Alan Banks, now a Detective Superintendent in Yorkshire, has been around for more than two dozen novels now, and I’m beginning to think that perhaps he ought to retire, if only because the author appears to be running out of steam and interesting new plotlines. This one starts with the discovery of the body of a nineteen-year-old girl in a broken-down car in a remote rural location. She appears to have taken a load of sleeping pills and then choked to death on her own vomit, but she obviously died elsewhere and the body was moved. Banks’s shrunken homicide team -- now consisting of himself and only three other detectives -- doesn’t know whether she committed suicide, died accidentally, or was murdered, and they begin investigating in an effort to find out.

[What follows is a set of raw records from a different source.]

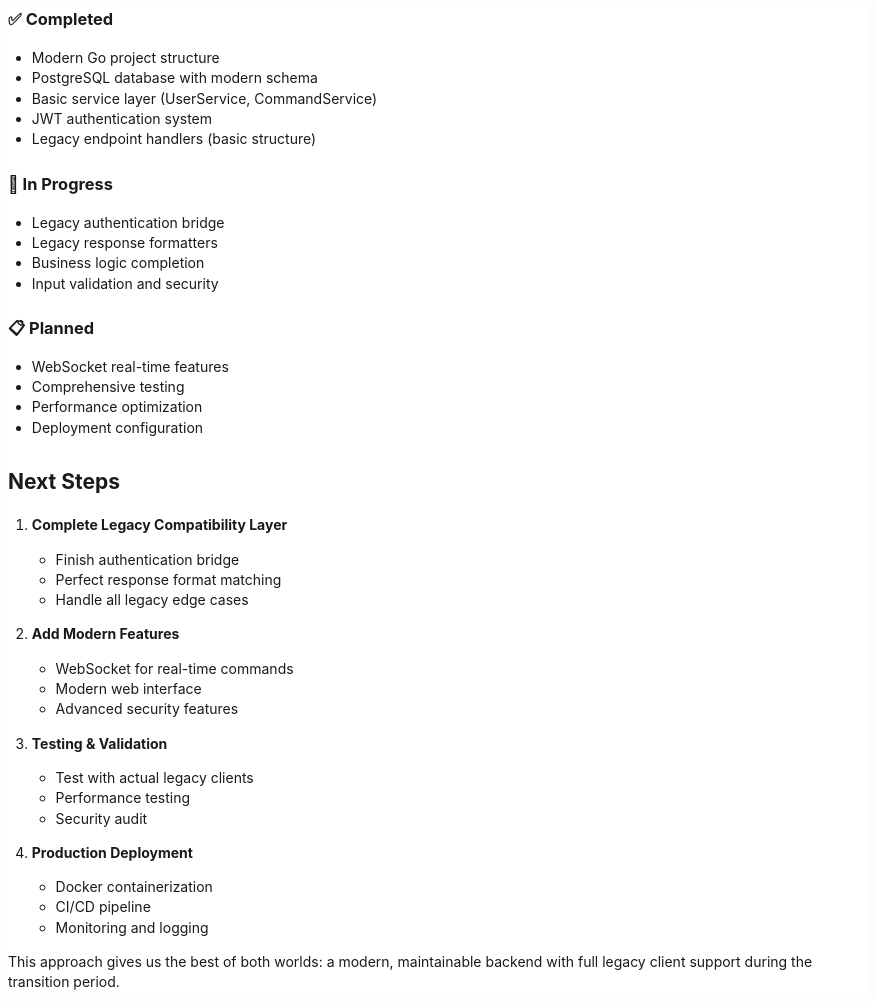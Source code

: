 ### ✅ Completed
- Modern Go project structure
- PostgreSQL database with modern schema
- Basic service layer (UserService, CommandService)
- JWT authentication system
- Legacy endpoint handlers (basic structure)

### 🔄 In Progress  
- Legacy authentication bridge
- Legacy response formatters
- Business logic completion
- Input validation and security

### 📋 Planned
- WebSocket real-time features
- Comprehensive testing
- Performance optimization
- Deployment configuration

## Next Steps

1. **Complete Legacy Compatibility Layer**
   - Finish authentication bridge
   - Perfect response format matching
   - Handle all legacy edge cases

2. **Add Modern Features**
   - WebSocket for real-time commands
   - Modern web interface
   - Advanced security features

3. **Testing & Validation**  
   - Test with actual legacy clients
   - Performance testing
   - Security audit

4. **Production Deployment**
   - Docker containerization
   - CI/CD pipeline
   - Monitoring and logging

This approach gives us the best of both worlds: a modern, maintainable backend with full legacy client support during the transition period.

And then DI Annie Cabot, Banks’s longtime right hand, good friend, and ex-lover, gets another case, this one involving a very wealthy retired banker whose body is found in a ravine up on the moors -- wearing a business suit and expensive shoes. His neck is broken, but did he fall or was he pushed? And then Banks gets a call from a colleague in Leeds, who has a similarly mysterious body on his hands, another beautiful young woman, also found in the middle of nowhere.
Not surprisingly, all three cases eventually begin to merge, but not without a lot of backing and forthing. The problem is, the author apparently decided that three homicides in one book was too many, or something, and the ending of the story is not very satisfactory. And there’s yet another plotline involving an attempt to murder both Banks and Cabot many years (and many books) before, which Abrahams has decided to reanimate, via the new, stunningly beautiful and much younger partner of Annie’s artist father, Ray. She was a victim of sex trafficking and she has come across the would-be killer in her private investigative work for a secretive international agency that pursues traffickers. The whole thing is only borderline believable, and it’s pretty obviously going to become the basis for the next book in the series.
But there’s something else I found irritating, too. Readers of the series know that Banks is a music junkie with an expert knowledge not only of ’60s rock groups but of classical music and also classic jazz. Which is okay, but in recent volumes, the author spends far too much time going into far too much detail about the music Banks listens to, and on which albums it first appeared, and the concerts he attended fifty years ago, and on and on. Robinson could cut this froth by three-quarters, reduce the text by fifty pages, and have the same effect in painting the character. And now Banks is becoming enamored of Russian poets as well. Please, enough!